*** ENTRIES SHOWN ***

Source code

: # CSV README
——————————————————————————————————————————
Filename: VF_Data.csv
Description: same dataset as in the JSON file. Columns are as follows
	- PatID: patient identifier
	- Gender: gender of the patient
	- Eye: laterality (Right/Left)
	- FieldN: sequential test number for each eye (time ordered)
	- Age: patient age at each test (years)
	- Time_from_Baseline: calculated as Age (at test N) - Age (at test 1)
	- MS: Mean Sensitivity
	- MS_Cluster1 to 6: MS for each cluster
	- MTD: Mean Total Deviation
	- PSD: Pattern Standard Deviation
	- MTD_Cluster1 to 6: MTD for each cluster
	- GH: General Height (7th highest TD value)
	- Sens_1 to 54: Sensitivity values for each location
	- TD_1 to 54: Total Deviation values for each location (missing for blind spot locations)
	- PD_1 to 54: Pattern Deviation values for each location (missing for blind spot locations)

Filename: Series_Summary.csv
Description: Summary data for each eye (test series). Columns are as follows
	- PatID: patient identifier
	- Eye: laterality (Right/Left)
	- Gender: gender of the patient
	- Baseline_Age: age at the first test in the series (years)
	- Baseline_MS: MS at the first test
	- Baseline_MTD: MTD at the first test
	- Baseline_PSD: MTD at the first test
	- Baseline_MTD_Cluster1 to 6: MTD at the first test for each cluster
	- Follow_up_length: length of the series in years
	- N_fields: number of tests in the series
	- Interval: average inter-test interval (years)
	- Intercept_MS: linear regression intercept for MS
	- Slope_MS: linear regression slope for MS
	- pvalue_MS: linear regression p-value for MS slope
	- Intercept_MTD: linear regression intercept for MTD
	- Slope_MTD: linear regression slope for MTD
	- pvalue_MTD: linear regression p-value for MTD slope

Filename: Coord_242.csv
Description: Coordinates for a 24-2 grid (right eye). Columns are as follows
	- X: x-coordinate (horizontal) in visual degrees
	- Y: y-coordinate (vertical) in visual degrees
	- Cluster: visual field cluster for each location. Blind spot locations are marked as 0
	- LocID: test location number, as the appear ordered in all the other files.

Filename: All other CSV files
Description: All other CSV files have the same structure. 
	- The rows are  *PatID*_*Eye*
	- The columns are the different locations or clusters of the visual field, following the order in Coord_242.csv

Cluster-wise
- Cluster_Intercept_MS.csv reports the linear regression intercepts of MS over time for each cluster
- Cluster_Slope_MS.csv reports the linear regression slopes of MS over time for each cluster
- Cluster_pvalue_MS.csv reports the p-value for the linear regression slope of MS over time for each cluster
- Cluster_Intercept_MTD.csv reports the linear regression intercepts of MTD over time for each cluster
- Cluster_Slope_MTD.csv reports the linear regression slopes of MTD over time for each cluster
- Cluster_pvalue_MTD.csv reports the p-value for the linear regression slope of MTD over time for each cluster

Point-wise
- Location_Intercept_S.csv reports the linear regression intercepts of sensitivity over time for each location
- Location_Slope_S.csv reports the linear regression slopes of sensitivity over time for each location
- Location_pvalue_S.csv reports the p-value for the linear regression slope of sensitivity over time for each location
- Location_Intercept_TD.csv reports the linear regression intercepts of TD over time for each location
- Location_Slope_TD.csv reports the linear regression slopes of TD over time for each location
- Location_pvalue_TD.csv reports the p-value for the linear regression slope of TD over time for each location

***
*** ENTRIES SHOWN ***

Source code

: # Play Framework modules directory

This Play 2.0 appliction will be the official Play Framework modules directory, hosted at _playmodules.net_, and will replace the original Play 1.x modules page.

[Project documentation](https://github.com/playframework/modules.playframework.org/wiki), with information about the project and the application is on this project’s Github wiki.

***

**REQUIREMENT:**
The expected answer is an exact copy of the lines above, beginning at the line with "- X: x-coordinate" and ending at the line with "- Location_Slope_S.csv reports", with both ends in.

**ANSWER TO THE EXERCISE:**
	- X: x-coordinate (horizontal) in visual degrees
	- Y: y-coordinate (vertical) in visual degrees
	- Cluster: visual field cluster for each location. Blind spot locations are marked as 0
	- LocID: test location number, as the appear ordered in all the other files.

Filename: All other CSV files
Description: All other CSV files have the same structure. 
	- The rows are  *PatID*_*Eye*
	- The columns are the different locations or clusters of the visual field, following the order in Coord_242.csv

Cluster-wise
- Cluster_Intercept_MS.csv reports the linear regression intercepts of MS over time for each cluster
- Cluster_Slope_MS.csv reports the linear regression slopes of MS over time for each cluster
- Cluster_pvalue_MS.csv reports the p-value for the linear regression slope of MS over time for each cluster
- Cluster_Intercept_MTD.csv reports the linear regression intercepts of MTD over time for each cluster
- Cluster_Slope_MTD.csv reports the linear regression slopes of MTD over time for each cluster
- Cluster_pvalue_MTD.csv reports the p-value for the linear regression slope of MTD over time for each cluster

Point-wise
- Location_Intercept_S.csv reports the linear regression intercepts of sensitivity over time for each location
- Location_Slope_S.csv reports the linear regression slopes of sensitivity over time for each location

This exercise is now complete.